KnowYourCG: automated discovery of biological and technical links from DNA methylation data

David Goldberg1,2, Daniel Atkins1, Wubin Ding1, Ethan Moyer1, Wanding Zhou1,2 1Center for Computational and Genomic Medicine, The Children's Hospital of Philadelphia, PA, 19104, USA 2Department of Pathology and Laboratory Medicine, University of Pennsylvania, Philadelphia, PA, 19104, USA

Poster # 95

DNA methylation stably encodes footprints of epigenetic changes during development and pathogenesis. Decoding the DNA methylomes for biological insights is a key step in methylome-based research and discovery. We developed a bioinformatics framework, KnowYourCG, for set enrichment testing, continuous variable analysis, probe annotation, sample annotation, and unsupervised correlation network analysis. Compared to existing tools, KnowYourCG targets CpG dinucleotides as the base investigation unit instead of linking to genes or aggregating to genomic regions. It features automated supervised analysis of diverse biological and technical influences, including local base composition, transcription factor binding, epigenetic silencing, histone modification, replication timing, genomic imprinting, tissue-specific methylation, environmental exposure, transposable element activation, sequence polymorphism, and probe cross-hybridization.
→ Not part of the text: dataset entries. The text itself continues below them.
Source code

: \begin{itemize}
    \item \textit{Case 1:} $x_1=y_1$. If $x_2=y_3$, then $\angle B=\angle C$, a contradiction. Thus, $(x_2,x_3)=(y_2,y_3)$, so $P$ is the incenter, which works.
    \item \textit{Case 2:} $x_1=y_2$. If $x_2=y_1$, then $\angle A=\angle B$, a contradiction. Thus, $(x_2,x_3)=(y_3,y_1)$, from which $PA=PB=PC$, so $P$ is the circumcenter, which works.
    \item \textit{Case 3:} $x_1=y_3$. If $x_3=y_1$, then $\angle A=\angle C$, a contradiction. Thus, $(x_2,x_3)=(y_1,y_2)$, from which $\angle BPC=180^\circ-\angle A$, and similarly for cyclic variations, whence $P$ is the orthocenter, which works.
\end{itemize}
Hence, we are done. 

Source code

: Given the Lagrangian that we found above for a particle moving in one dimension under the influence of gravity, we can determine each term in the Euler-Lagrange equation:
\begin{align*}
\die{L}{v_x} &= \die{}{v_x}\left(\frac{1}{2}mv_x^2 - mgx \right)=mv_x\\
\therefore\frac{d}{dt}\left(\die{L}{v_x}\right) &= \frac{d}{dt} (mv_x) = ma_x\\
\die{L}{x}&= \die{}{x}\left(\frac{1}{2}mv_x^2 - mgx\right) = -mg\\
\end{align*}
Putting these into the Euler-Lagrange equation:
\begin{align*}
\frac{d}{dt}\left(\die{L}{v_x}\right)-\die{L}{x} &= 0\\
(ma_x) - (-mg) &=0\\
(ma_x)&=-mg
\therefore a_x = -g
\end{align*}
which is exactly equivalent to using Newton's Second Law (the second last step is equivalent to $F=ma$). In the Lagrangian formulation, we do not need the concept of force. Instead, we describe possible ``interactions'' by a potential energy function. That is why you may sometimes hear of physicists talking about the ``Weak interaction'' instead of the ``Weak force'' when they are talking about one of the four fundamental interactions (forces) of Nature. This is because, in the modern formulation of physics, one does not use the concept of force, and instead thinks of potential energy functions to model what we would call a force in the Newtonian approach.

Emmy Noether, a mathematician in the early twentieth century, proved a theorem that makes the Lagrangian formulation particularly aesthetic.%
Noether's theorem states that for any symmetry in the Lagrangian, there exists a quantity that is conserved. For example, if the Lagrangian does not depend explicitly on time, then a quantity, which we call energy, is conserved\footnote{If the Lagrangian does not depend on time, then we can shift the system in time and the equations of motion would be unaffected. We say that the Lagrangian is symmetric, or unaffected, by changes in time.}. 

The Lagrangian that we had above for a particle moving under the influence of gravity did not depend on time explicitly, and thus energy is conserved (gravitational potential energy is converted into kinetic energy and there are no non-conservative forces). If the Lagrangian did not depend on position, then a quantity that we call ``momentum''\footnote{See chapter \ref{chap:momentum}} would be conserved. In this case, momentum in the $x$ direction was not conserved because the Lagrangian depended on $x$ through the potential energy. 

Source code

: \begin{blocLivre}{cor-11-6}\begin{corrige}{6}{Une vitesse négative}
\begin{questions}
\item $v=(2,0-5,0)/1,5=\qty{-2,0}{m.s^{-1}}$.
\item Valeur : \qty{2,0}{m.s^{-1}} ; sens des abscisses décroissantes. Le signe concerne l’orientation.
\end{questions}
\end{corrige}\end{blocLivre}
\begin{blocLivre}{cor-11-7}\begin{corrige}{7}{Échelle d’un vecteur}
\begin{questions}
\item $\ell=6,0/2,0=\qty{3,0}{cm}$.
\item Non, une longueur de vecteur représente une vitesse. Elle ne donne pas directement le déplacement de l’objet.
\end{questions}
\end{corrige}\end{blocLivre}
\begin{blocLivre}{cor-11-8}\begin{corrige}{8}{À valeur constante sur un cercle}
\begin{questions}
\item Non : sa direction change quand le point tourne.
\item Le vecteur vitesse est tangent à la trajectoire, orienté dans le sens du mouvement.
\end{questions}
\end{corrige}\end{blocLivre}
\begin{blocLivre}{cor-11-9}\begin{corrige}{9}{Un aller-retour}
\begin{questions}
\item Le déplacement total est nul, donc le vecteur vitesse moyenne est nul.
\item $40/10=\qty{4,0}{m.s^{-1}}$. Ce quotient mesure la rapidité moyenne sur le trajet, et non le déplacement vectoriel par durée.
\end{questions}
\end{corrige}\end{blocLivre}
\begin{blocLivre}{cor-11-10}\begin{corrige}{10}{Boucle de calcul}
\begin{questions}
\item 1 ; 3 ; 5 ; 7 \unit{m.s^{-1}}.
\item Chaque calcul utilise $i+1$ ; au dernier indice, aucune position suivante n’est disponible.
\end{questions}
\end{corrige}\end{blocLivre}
It also enables fast unsupervised analysis of methylation correlation with neighbor graph-based representation reduction. We demonstrate the utility of KnowYourCG in epigenome-wide association analysis, single-cell methylome data sparsity control, dimensionality reduction, and analysis of aging- and cancer-associated epigenome aberrations. Our correlation network analysis identifies disease and inter-individual co-methylated modules, and the correlation networks derived from module construction can also be used to impute missing data with high accuracy. Our tool streamlines the mining of biological and technical links in large-scale DNA methylation data analysis and dovetails with commercially-available methylome data production platforms.